Work order
Retype the records that follow, every line exactly as written.

Information
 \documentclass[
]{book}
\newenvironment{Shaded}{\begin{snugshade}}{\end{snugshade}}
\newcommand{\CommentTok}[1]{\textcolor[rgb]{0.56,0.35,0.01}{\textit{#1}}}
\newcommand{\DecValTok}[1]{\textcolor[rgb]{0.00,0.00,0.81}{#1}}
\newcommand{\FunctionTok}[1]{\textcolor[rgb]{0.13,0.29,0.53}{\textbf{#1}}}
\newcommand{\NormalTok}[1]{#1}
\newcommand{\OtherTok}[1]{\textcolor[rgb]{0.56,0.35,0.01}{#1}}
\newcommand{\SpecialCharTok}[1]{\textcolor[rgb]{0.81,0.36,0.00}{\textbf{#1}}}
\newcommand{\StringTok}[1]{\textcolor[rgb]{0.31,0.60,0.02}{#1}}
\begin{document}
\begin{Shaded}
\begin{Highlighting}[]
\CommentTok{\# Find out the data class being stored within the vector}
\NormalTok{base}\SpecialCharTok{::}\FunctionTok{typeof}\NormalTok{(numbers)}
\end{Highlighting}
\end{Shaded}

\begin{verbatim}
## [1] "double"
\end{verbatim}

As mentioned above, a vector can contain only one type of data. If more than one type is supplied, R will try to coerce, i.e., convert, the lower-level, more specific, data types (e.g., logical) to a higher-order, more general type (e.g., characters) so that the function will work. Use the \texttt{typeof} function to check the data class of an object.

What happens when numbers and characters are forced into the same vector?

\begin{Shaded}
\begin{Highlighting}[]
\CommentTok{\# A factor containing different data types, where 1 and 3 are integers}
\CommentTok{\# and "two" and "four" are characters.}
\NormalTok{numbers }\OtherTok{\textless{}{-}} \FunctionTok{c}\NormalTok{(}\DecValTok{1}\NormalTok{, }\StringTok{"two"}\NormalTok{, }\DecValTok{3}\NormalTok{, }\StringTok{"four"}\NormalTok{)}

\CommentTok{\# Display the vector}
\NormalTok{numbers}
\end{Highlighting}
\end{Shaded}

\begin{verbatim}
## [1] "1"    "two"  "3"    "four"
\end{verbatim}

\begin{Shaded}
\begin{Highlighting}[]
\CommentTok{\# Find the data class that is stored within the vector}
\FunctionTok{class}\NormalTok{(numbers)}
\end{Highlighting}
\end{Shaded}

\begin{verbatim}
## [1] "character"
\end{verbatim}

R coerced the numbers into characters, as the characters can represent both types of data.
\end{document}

Answer
 \documentclass[
]{book}
\newenvironment{Shaded}{\begin{snugshade}}{\end{snugshade}}
\newcommand{\CommentTok}[1]{\textcolor[rgb]{0.56,0.35,0.01}{\textit{#1}}}
\newcommand{\DecValTok}[1]{\textcolor[rgb]{0.00,0.00,0.81}{#1}}
\newcommand{\FunctionTok}[1]{\textcolor[rgb]{0.13,0.29,0.53}{\textbf{#1}}}
\newcommand{\NormalTok}[1]{#1}
\newcommand{\OtherTok}[1]{\textcolor[rgb]{0.56,0.35,0.01}{#1}}
\newcommand{\SpecialCharTok}[1]{\textcolor[rgb]{0.81,0.36,0.00}{\textbf{#1}}}
\newcommand{\StringTok}[1]{\textcolor[rgb]{0.31,0.60,0.02}{#1}}
\begin{document}
\begin{Shaded}
\begin{Highlighting}[]
\CommentTok{\# Find out the data class being stored within the vector}
\NormalTok{base}\SpecialCharTok{::}\FunctionTok{typeof}\NormalTok{(numbers)}
\end{Highlighting}
\end{Shaded}

\begin{verbatim}
## [1] "double"
\end{verbatim}

As mentioned above, a vector can contain only one type of data. If more than one type is supplied, R will try to coerce, i.e., convert, the lower-level, more specific, data types (e.g., logical) to a higher-order, more general type (e.g., characters) so that the function will work. Use the \texttt{typeof} function to check the data class of an object.

What happens when numbers and characters are forced into the same vector?

\begin{Shaded}
\begin{Highlighting}[]
\CommentTok{\# A factor containing different data types, where 1 and 3 are integers}
\CommentTok{\# and "two" and "four" are characters.}
\NormalTok{numbers }\OtherTok{\textless{}{-}} \FunctionTok{c}\NormalTok{(}\DecValTok{1}\NormalTok{, }\StringTok{"two"}\NormalTok{, }\DecValTok{3}\NormalTok{, }\StringTok{"four"}\NormalTok{)}

\CommentTok{\# Display the vector}
\NormalTok{numbers}
\end{Highlighting}
\end{Shaded}

\begin{verbatim}
## [1] "1"    "two"  "3"    "four"
\end{verbatim}

\begin{Shaded}
\begin{Highlighting}[]
\CommentTok{\# Find the data class that is stored within the vector}
\FunctionTok{class}\NormalTok{(numbers)}
\end{Highlighting}
\end{Shaded}

\begin{verbatim}
## [1] "character"
\end{verbatim}

R coerced the numbers into characters, as the characters can represent both types of data.
\end{document}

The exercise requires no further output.